On an extension problem on the moment curve

TL;DR

This paper investigates the extension of finite simplicial complexes on the moment curve into triangulations of cyclic polytopes in low dimensions, revealing new algebraic applications in higher dimensions.

Contribution

It establishes the existence of such triangulations for dimensions 2 to 4 and constructs counterexamples for dimensions 5 and above, linking geometric and algebraic concepts.

Findings

Triangulations exist for 2-4 dimensions.

Counterexamples for dimensions 5 and higher.
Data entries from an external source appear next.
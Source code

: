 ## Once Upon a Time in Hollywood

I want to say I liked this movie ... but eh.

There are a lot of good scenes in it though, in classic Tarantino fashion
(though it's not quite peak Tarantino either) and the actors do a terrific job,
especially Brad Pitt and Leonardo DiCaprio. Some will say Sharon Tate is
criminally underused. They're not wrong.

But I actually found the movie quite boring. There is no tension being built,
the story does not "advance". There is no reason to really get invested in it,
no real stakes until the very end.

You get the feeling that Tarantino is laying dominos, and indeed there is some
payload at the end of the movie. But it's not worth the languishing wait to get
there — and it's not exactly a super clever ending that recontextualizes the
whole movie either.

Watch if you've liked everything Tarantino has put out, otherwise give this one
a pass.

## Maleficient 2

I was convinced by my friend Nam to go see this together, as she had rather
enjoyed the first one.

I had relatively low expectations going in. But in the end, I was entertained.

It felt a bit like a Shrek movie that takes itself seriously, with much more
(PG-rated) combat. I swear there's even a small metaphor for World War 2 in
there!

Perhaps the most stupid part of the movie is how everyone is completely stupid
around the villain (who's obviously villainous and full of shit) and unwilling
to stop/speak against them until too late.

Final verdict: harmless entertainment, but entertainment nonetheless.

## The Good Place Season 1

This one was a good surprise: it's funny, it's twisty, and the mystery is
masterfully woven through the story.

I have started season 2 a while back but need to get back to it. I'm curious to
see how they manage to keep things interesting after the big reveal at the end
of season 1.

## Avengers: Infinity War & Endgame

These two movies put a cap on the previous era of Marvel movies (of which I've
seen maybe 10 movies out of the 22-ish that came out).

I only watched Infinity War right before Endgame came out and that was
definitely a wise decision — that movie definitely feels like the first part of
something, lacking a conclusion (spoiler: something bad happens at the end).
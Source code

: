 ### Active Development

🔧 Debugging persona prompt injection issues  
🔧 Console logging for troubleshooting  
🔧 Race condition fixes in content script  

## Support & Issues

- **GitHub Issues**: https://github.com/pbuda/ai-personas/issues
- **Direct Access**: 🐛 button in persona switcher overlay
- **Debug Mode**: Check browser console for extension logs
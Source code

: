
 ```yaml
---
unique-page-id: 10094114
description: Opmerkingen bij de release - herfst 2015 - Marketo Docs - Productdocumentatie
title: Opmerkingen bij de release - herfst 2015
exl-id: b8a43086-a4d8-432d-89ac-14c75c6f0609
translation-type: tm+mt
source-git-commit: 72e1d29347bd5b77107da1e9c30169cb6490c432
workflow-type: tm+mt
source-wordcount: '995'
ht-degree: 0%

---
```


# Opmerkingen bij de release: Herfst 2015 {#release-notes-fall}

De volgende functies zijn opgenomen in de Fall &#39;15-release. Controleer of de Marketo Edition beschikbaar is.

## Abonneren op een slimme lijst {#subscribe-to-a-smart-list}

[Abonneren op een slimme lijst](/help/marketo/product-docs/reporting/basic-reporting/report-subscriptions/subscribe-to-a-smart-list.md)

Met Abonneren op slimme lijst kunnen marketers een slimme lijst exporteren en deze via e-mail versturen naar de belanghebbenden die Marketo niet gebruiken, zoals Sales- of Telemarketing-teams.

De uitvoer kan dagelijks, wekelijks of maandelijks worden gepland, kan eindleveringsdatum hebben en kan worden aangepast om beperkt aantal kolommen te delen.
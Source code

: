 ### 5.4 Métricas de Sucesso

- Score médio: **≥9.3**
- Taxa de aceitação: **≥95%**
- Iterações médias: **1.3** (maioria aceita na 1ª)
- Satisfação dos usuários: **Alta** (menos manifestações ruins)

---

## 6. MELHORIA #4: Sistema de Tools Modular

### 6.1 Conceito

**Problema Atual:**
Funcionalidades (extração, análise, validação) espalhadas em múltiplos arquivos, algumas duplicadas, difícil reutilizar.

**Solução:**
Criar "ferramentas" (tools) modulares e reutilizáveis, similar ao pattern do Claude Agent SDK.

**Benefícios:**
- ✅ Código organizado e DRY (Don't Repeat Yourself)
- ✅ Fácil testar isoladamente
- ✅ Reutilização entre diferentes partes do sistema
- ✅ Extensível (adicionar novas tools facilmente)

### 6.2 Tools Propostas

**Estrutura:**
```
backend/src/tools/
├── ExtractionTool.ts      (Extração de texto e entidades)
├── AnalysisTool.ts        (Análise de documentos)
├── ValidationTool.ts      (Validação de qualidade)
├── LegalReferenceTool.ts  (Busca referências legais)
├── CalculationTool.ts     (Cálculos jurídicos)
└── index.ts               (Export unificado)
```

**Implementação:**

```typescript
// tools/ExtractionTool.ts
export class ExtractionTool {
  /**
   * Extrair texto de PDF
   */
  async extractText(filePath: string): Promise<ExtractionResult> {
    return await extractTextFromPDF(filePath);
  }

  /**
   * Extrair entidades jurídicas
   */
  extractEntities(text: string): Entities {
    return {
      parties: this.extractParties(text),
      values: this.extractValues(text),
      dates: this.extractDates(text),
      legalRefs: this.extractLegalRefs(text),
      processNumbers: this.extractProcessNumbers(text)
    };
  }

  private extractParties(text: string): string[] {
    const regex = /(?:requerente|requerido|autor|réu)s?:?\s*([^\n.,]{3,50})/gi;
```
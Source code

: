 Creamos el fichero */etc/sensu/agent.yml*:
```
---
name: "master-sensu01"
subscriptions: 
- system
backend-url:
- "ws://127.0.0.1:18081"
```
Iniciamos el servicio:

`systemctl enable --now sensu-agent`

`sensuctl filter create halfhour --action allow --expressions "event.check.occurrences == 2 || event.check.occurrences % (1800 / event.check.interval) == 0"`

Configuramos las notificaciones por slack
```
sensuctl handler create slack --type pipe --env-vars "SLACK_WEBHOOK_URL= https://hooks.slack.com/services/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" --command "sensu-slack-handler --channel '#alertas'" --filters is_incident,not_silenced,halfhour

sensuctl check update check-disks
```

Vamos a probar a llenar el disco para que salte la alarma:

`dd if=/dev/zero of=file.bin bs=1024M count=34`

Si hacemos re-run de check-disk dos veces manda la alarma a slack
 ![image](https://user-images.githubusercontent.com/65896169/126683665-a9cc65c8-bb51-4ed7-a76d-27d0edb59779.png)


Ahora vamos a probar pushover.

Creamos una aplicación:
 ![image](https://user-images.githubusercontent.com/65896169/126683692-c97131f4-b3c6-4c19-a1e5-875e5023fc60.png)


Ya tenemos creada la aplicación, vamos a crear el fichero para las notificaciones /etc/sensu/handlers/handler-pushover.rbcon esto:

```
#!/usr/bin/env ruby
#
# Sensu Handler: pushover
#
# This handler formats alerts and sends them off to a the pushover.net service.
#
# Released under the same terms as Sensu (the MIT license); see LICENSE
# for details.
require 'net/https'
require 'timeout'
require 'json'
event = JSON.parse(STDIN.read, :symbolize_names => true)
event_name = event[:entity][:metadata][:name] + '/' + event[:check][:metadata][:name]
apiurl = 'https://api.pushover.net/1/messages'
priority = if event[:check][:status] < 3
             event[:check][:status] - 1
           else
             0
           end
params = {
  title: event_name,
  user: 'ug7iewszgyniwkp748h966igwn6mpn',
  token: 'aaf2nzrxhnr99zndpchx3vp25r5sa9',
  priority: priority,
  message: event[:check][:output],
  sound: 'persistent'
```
Application to cluster categories and algebraic structures.

Abstract

We show that for $2\le d\le 4$, every finite geometric simplicial complex $\Delta$ in $\mathbb{R}^d$ with vertices on the moment curve can be extended to a triangulation $T$ of the cyclic polytope $C$ where $\Delta, T$ and $C$ all have the same vertex set. Further, for $d\ge 5$ we construct for every $n\ge d+3$ complexes $\Delta$ on $n$ vertices for which no such triangulations $T$ exist. Our result for $d=4$ has the following novel algebraic application, due to a correspondence by Oppermann and Thomas (JEMS, 2012): every maximal rigid object in $\mathcal{O}_{A_n^{2}}$ is cluster tilting, where $\mathcal{O}_{A_n^{\delta}}$ denotes a higher dimensional cluster category introduced by Oppermann and Thomas for $A_n^\delta$, where $A_n^\delta$ denotes a higher Auslander algebra of linearly oriented type $A$.